The causes of cervical incompetence can be congenital or acquired and include:
- Congenital abnormality in the composition of the cervix, with a relative deficiency in the tougher collagenous fibroconnective material or relative increase in concentration of the less tough smooth muscle
- Congenital hypoplasia (underdevelopment) of the cervix, such as with in utero exposure to DES
- Trauma to the cervix, such as with mechanical dilators for dilatation and curettage (D+C), cervical conization or extensive biopsy, and precipitous labors or cervical lacerations during labor and delivery.
Establishing the diagnosis of cervical incompetence with certainty can be difficult. Generally, a suggestive history of late painless pregnancy losses with the history of a plausible cause is all that is used to diagnose the condition. Additional testing is sometimes suggested to confirm the diagnosis (none of which have been widely accepted), including
- Passing an 8 mm dilator into the nonpregnant uterus through the internal os (an office procedure)

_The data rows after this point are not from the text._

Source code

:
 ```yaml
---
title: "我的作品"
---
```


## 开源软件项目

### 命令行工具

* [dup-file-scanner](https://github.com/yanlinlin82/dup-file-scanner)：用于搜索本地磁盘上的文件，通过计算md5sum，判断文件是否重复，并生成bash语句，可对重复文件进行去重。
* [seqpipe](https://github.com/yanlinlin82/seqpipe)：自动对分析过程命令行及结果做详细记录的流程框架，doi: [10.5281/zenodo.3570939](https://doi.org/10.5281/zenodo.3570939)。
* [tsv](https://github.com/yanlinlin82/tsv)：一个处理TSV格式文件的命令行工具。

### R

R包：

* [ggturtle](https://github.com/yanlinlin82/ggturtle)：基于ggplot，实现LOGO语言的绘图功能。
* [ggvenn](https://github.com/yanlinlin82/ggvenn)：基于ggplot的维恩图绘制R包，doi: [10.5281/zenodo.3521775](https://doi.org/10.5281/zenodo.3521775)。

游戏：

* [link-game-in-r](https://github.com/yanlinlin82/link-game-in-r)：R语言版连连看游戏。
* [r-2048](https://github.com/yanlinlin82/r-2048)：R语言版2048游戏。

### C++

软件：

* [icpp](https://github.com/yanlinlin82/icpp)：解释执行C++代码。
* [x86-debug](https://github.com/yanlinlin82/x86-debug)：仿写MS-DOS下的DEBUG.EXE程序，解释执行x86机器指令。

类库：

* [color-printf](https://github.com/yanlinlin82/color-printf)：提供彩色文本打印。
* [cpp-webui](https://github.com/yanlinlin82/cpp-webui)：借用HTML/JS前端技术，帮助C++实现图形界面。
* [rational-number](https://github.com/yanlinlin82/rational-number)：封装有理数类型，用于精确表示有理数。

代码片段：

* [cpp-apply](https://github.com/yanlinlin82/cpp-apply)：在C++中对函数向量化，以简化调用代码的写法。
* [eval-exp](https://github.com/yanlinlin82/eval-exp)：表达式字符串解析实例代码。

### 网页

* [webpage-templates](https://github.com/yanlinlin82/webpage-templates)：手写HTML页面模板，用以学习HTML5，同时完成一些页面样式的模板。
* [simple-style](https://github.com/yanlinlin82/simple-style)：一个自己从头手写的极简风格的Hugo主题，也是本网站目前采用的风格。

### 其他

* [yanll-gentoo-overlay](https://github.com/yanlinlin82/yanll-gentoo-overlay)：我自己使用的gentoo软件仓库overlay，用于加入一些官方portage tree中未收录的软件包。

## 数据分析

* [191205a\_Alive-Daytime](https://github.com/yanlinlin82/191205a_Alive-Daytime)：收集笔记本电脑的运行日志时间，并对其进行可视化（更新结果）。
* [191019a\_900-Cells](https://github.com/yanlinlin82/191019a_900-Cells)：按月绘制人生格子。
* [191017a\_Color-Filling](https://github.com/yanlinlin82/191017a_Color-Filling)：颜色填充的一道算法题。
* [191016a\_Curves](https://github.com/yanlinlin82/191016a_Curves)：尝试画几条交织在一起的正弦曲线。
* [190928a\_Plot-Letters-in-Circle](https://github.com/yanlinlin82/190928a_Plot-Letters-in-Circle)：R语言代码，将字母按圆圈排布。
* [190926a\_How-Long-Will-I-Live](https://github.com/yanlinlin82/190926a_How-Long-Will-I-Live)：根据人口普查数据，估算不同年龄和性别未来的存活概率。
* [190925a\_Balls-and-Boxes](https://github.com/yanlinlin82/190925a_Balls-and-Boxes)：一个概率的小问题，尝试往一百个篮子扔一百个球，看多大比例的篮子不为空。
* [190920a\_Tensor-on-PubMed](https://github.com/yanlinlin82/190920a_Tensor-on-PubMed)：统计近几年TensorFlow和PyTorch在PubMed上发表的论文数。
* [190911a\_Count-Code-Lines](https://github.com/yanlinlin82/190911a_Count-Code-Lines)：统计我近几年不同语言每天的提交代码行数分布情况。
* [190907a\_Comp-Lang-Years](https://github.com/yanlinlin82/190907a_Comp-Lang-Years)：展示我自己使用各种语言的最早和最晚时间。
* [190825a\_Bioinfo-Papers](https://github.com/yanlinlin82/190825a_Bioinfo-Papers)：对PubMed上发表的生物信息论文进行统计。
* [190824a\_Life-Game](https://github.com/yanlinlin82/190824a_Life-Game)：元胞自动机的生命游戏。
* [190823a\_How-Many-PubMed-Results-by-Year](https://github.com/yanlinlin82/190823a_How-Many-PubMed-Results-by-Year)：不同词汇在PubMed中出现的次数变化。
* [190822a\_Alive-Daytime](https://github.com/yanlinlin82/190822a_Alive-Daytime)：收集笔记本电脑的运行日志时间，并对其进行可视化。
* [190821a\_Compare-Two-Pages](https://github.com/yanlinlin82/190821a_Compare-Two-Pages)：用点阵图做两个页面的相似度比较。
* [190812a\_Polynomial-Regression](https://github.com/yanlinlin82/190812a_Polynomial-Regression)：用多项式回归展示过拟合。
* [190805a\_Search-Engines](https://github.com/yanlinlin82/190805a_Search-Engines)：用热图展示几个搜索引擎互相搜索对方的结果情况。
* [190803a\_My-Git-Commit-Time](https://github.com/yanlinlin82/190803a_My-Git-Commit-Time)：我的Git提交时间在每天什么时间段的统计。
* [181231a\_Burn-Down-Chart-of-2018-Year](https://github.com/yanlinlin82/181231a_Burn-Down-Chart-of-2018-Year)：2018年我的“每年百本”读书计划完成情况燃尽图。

- A hysterosalpingogram (HSG) on the nonpregnant uterus to look for funneling of the lower uterine segment and an open internal os
- Ultrasonography of especially the pregnant uterus looking for shortening or dilatation of the cervix and bulging of the fetal membranes
Treatment of an incompetent cervix is surgical. The cerclage is an attempt to strengthen the cervix, with the two most commonly used modern techniques having been developed in the 1950s by Drs. Shirodkar and McDonald. These techniques involve the surgical placement of a suture or Mersilene band around the cervix to hold it closed. In appropriately selected women, the improvement of pregnancy outcome with a cerclage is seemingly impressive. Generally, 80-90% of women with cervical incompetence as their cause for recurrent pregnancy loss will deliver a viable live born following cerclage placement.